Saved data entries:
- - - - -
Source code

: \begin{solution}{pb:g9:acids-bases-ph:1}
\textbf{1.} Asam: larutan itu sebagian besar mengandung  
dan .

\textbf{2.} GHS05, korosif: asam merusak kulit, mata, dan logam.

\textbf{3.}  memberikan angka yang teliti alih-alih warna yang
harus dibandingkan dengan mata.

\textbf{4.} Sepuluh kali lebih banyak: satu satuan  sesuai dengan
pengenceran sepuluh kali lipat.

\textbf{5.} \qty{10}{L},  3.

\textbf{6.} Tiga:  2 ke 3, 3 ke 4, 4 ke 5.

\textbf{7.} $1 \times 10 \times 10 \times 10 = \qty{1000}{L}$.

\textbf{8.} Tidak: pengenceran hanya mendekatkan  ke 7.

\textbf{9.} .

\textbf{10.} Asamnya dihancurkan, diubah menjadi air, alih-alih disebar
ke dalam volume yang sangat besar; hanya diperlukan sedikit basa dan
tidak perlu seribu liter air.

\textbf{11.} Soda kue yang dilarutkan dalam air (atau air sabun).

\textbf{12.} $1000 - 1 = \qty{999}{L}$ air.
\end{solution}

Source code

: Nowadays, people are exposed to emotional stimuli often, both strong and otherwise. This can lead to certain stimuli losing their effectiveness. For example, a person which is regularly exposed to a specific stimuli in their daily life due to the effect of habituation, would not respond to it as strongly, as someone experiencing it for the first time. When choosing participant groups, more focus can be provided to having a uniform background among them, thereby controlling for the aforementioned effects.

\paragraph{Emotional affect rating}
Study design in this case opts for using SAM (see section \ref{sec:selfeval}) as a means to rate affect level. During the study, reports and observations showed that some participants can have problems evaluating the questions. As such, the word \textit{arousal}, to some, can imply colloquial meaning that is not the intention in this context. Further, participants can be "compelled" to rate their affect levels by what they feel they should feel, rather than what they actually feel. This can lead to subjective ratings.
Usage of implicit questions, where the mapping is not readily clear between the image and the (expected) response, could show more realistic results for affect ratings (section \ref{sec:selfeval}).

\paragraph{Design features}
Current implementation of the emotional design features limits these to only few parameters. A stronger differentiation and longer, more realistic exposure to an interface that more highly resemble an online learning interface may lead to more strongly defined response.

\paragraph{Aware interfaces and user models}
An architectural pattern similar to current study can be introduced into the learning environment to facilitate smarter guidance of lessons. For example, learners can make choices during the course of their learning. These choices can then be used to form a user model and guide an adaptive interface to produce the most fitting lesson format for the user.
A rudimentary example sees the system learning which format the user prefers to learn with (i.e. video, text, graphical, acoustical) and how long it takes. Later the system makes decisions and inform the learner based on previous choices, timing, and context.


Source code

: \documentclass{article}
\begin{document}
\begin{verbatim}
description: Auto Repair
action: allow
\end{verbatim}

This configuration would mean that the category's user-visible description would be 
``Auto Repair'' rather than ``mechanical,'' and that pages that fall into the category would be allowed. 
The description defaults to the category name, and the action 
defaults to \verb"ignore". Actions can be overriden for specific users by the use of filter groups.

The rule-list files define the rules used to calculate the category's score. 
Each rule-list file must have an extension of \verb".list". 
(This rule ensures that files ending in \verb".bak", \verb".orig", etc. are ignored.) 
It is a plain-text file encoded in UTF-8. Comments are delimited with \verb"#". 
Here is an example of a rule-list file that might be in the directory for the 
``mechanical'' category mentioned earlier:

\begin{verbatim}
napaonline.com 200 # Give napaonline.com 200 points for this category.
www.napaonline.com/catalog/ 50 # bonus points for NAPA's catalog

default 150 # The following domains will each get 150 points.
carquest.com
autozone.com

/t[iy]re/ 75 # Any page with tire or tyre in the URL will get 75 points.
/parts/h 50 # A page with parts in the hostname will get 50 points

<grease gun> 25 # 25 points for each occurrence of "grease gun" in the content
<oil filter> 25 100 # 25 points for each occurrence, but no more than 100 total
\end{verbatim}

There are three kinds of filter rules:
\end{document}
- - - - -
**WHAT NEEDS TO BE DONE**
Only the lines above that include the word "features" belong in the answer; copy each one.

**PROBLEM SOLUTION**
\paragraph{Design features}
Current implementation of the emotional design features limits these to only few parameters. A stronger differentiation and longer, more realistic exposure to an interface that more highly resemble an online learning interface may lead to more strongly defined response.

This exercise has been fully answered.